• [WHAT NEEDS TO BE DONE] Answer with a bare number: the count of lines in the data below that contain the word "simulation".

[Saved data entries]
=== Section Start ===

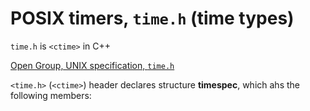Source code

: # POSIX timers, `time.h` (time types)

`time.h` is `<ctime>` in C++

[Open Group, UNIX specification, `time.h`](http://pubs.opengroup.org/onlinepubs/7908799/xsh/time.h.html)

`<time.h>` (`<ctime>`) header declares structure **timespec**, which ahs the following members:

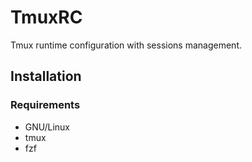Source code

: # TmuxRC

Tmux runtime configuration with sessions management.

## Installation

### Requirements

- GNU/Linux
- tmux
- fzf
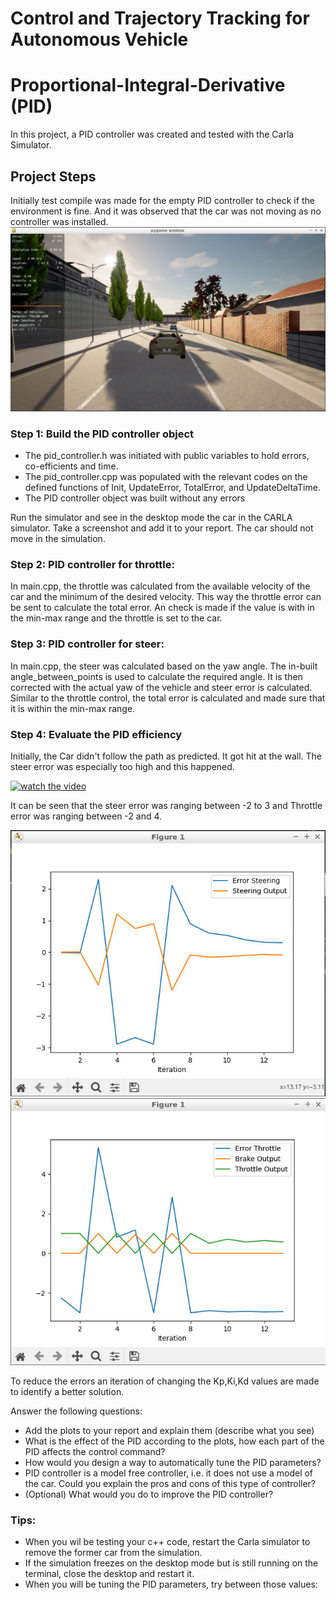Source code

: # Control and Trajectory Tracking for Autonomous Vehicle

# Proportional-Integral-Derivative (PID)

In this project, a PID controller was created and tested with the Carla Simulator.

## Project Steps

Initially test compile was made for the empty PID controller to check if the environment is fine. And it was observed that the car was not moving as no controller was installed. 
![alt text](./img/Notmovingcar.png)



### Step 1: Build the PID controller object
- The pid_controller.h was initiated with public variables to hold errors, co-efficients and time.
- The pid_controller.cpp was populated with the relevant codes on the defined functions of Init, UpdateError, TotalError, and UpdateDeltaTime.
- The PID controller object was built without any errors

Run the simulator and see in the desktop mode the car in the CARLA simulator. Take a screenshot and add it to your report. The car should not move in the simulation.

### Step 2: PID controller for throttle:
In main.cpp, the throttle was calculated from the available velocity of the car and the minimum of the desired velocity. This way the throttle error can be sent to calculate the total error. An check is made if the value is with in the min-max range and the throttle is set to the car.

### Step 3: PID controller for steer:
In main.cpp, the steer was calculated based on the yaw angle. The in-built angle_between_points is used to calculate the required angle. It is then corrected with the actual yaw of the vehicle and steer error is calculated. Similar to the throttle control, the total error is calculated and made sure that it is within the min-max range.

### Step 4: Evaluate the PID efficiency
Initially, the Car didn't follow the path as predicted. It got hit at the wall. The steer error was especially too high and this happened. 

[![watch the video](https://img.youtube.com/vi/FJRQJMcj9ZY/hqdefault.jpg)](https://youtu.be/FJRQJMcj9ZY)

It can be seen that the steer error was ranging between -2 to 3 and Throttle error was ranging between -2 and 4.

![alt text](./img/FirstSteerError.png)
![alt text](./img/FirstThrottleError.png)

To reduce the errors an iteration of changing the Kp,Ki,Kd values are made to identify a better solution.

Answer the following questions:
- Add the plots to your report and explain them (describe what you see)
- What is the effect of the PID according to the plots, how each part of the PID affects the control command?
- How would you design a way to automatically tune the PID parameters?
- PID controller is a model free controller, i.e. it does not use a model of the car. Could you explain the pros and cons of this type of controller?
- (Optional) What would you do to improve the PID controller?


### Tips:

- When you wil be testing your c++ code, restart the Carla simulator to remove the former car from the simulation.
- If the simulation freezes on the desktop mode but is still running on the terminal, close the desktop and restart it.
- When you will be tuning the PID parameters, try between those values:

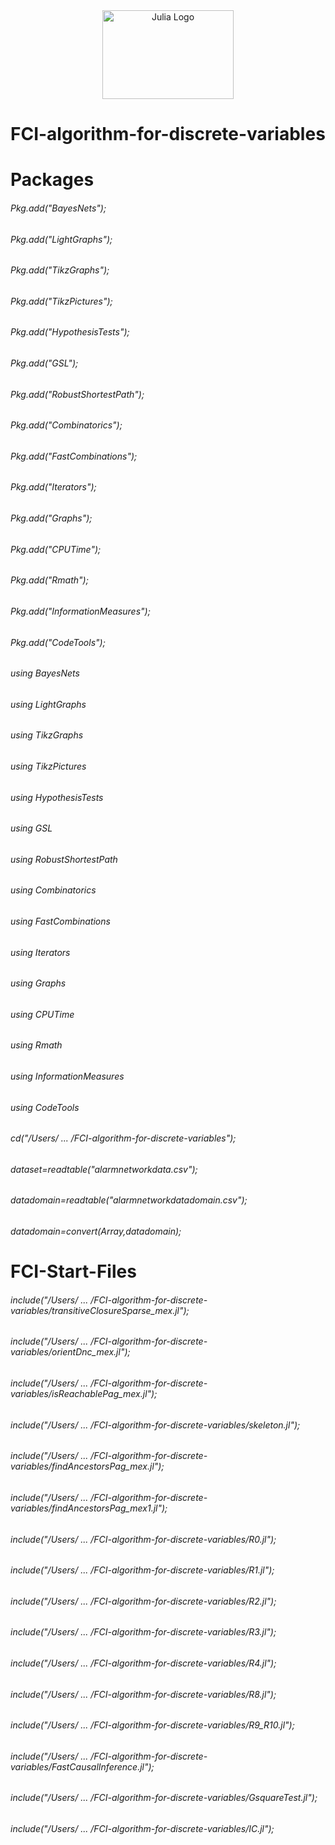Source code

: <a name="logo"/>        
<div align="center">
<a href="https://julialang.org/" target="_blank">
<img src="https://julialang.org/images/logo_hires.png" alt="Julia Logo" width="210" height="142"></img>
</a>
</div>

# FCI-algorithm-for-discrete-variables
# Packages
###### Pkg.add("BayesNets");
###### Pkg.add("LightGraphs");
###### Pkg.add("TikzGraphs");
###### Pkg.add("TikzPictures");
###### Pkg.add("HypothesisTests");
###### Pkg.add("GSL");
###### Pkg.add("RobustShortestPath");
###### Pkg.add("Combinatorics");
###### Pkg.add("FastCombinations");
###### Pkg.add("Iterators");
###### Pkg.add("Graphs");
###### Pkg.add("CPUTime");
###### Pkg.add("Rmath");
###### Pkg.add("InformationMeasures");
###### Pkg.add("CodeTools");

###### using BayesNets
###### using LightGraphs
###### using TikzGraphs
###### using TikzPictures
###### using HypothesisTests
###### using GSL
###### using RobustShortestPath
###### using Combinatorics
###### using FastCombinations
###### using Iterators
###### using Graphs
###### using CPUTime
###### using Rmath
###### using InformationMeasures
###### using CodeTools

###### cd("/Users/ ... /FCI-algorithm-for-discrete-variables");
###### dataset=readtable("alarmnetworkdata.csv");
###### datadomain=readtable("alarmnetworkdatadomain.csv");
###### datadomain=convert(Array,datadomain);
# FCI-Start-Files
  ###### include("/Users/ ... /FCI-algorithm-for-discrete-variables/transitiveClosureSparse_mex.jl");
  ###### include("/Users/ ... /FCI-algorithm-for-discrete-variables/orientDnc_mex.jl");
  ###### include("/Users/ ... /FCI-algorithm-for-discrete-variables/isReachablePag_mex.jl");
  ###### include("/Users/ ... /FCI-algorithm-for-discrete-variables/skeleton.jl");
  ###### include("/Users/ ... /FCI-algorithm-for-discrete-variables/findAncestorsPag_mex.jl");
  ###### include("/Users/ ... /FCI-algorithm-for-discrete-variables/findAncestorsPag_mex1.jl");
  ###### include("/Users/ ... /FCI-algorithm-for-discrete-variables/R0.jl");
  ###### include("/Users/ ... /FCI-algorithm-for-discrete-variables/R1.jl");
  ###### include("/Users/ ... /FCI-algorithm-for-discrete-variables/R2.jl");
  ###### include("/Users/ ... /FCI-algorithm-for-discrete-variables/R3.jl");
  ###### include("/Users/ ... /FCI-algorithm-for-discrete-variables/R4.jl");
  ###### include("/Users/ ... /FCI-algorithm-for-discrete-variables/R8.jl");
  ###### include("/Users/ ... /FCI-algorithm-for-discrete-variables/R9_R10.jl");
  ###### include("/Users/ ... /FCI-algorithm-for-discrete-variables/FastCausalInference.jl");
  ###### include("/Users/ ... /FCI-algorithm-for-discrete-variables/GsquareTest.jl");
  ###### include("/Users/ ... /FCI-algorithm-for-discrete-variables/IC.jl");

=== Section End ===

• [SOLUTION TO THE PROBLEM] 3